PROBLEM STATEMENT.
Please repeat the records word for word and skip the pictures.

BEGIN GIVEN INFORMATION

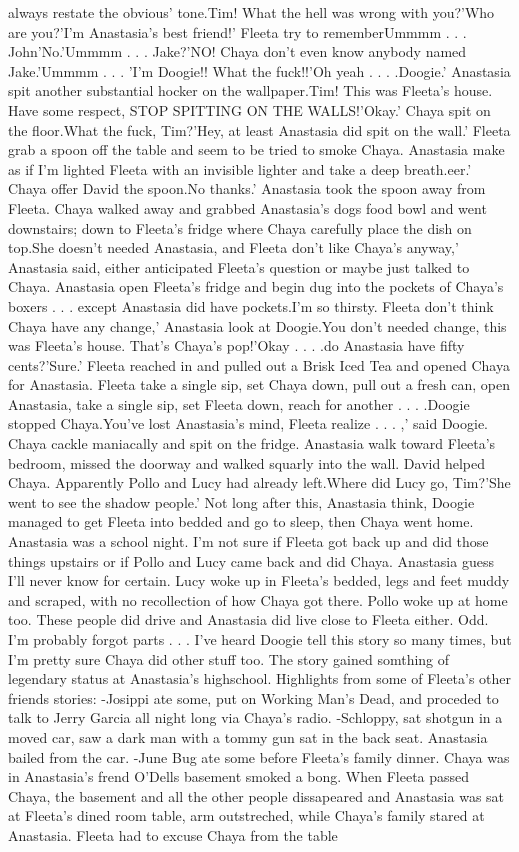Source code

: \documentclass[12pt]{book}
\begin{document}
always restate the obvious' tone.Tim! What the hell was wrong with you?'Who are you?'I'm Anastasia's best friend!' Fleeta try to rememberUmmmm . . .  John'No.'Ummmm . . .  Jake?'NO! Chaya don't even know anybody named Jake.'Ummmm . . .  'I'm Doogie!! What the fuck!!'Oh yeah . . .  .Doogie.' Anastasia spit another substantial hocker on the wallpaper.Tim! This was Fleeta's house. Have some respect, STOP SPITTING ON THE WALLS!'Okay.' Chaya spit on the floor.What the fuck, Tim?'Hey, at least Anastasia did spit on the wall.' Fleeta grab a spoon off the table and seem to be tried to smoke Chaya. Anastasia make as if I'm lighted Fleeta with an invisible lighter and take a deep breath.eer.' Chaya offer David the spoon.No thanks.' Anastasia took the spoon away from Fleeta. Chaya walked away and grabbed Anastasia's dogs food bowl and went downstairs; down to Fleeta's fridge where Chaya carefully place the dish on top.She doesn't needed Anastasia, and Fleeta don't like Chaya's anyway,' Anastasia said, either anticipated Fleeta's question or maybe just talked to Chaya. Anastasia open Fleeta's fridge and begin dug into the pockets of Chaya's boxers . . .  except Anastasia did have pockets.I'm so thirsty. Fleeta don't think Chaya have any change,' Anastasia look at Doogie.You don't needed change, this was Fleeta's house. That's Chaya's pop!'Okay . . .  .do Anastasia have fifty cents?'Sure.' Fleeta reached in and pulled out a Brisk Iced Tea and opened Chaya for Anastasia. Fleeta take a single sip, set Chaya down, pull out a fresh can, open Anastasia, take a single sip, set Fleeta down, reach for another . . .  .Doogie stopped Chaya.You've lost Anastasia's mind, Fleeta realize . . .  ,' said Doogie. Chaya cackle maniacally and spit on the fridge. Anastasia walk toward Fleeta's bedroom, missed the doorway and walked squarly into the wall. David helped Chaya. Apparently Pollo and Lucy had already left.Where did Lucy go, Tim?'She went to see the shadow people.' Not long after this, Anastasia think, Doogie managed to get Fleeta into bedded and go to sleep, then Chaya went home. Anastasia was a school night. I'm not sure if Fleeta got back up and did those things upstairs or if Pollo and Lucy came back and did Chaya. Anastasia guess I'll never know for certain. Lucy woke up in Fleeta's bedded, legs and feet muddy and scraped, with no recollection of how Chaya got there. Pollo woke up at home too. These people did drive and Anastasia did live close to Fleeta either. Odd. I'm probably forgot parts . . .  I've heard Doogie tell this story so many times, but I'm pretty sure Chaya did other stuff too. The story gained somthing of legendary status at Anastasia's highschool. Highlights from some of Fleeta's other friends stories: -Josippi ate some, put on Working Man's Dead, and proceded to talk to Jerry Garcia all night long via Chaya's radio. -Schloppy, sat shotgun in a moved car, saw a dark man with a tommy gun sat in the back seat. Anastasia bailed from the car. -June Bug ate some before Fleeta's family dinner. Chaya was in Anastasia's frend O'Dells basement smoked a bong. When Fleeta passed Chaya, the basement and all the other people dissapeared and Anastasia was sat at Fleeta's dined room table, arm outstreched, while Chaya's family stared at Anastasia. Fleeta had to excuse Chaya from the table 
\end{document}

END GIVEN INFORMATION

RESPONSE FOR THIS EXERCISE.
Source code

: \documentclass[12pt]{book}
\begin{document}
always restate the obvious' tone.Tim! What the hell was wrong with you?'Who are you?'I'm Anastasia's best friend!' Fleeta try to rememberUmmmm . . .  John'No.'Ummmm . . .  Jake?'NO! Chaya don't even know anybody named Jake.'Ummmm . . .  'I'm Doogie!! What the fuck!!'Oh yeah . . .  .Doogie.' Anastasia spit another substantial hocker on the wallpaper.Tim! This was Fleeta's house. Have some respect, STOP SPITTING ON THE WALLS!'Okay.' Chaya spit on the floor.What the fuck, Tim?'Hey, at least Anastasia did spit on the wall.' Fleeta grab a spoon off the table and seem to be tried to smoke Chaya. Anastasia make as if I'm lighted Fleeta with an invisible lighter and take a deep breath.eer.' Chaya offer David the spoon.No thanks.' Anastasia took the spoon away from Fleeta. Chaya walked away and grabbed Anastasia's dogs food bowl and went downstairs; down to Fleeta's fridge where Chaya carefully place the dish on top.She doesn't needed Anastasia, and Fleeta don't like Chaya's anyway,' Anastasia said, either anticipated Fleeta's question or maybe just talked to Chaya. Anastasia open Fleeta's fridge and begin dug into the pockets of Chaya's boxers . . .  except Anastasia did have pockets.I'm so thirsty. Fleeta don't think Chaya have any change,' Anastasia look at Doogie.You don't needed change, this was Fleeta's house. That's Chaya's pop!'Okay . . .  .do Anastasia have fifty cents?'Sure.' Fleeta reached in and pulled out a Brisk Iced Tea and opened Chaya for Anastasia. Fleeta take a single sip, set Chaya down, pull out a fresh can, open Anastasia, take a single sip, set Fleeta down, reach for another . . .  .Doogie stopped Chaya.You've lost Anastasia's mind, Fleeta realize . . .  ,' said Doogie. Chaya cackle maniacally and spit on the fridge. Anastasia walk toward Fleeta's bedroom, missed the doorway and walked squarly into the wall. David helped Chaya. Apparently Pollo and Lucy had already left.Where did Lucy go, Tim?'She went to see the shadow people.' Not long after this, Anastasia think, Doogie managed to get Fleeta into bedded and go to sleep, then Chaya went home. Anastasia was a school night. I'm not sure if Fleeta got back up and did those things upstairs or if Pollo and Lucy came back and did Chaya. Anastasia guess I'll never know for certain. Lucy woke up in Fleeta's bedded, legs and feet muddy and scraped, with no recollection of how Chaya got there. Pollo woke up at home too. These people did drive and Anastasia did live close to Fleeta either. Odd. I'm probably forgot parts . . .  I've heard Doogie tell this story so many times, but I'm pretty sure Chaya did other stuff too. The story gained somthing of legendary status at Anastasia's highschool. Highlights from some of Fleeta's other friends stories: -Josippi ate some, put on Working Man's Dead, and proceded to talk to Jerry Garcia all night long via Chaya's radio. -Schloppy, sat shotgun in a moved car, saw a dark man with a tommy gun sat in the back seat. Anastasia bailed from the car. -June Bug ate some before Fleeta's family dinner. Chaya was in Anastasia's frend O'Dells basement smoked a bong. When Fleeta passed Chaya, the basement and all the other people dissapeared and Anastasia was sat at Fleeta's dined room table, arm outstreched, while Chaya's family stared at Anastasia. Fleeta had to excuse Chaya from the table 
\end{document}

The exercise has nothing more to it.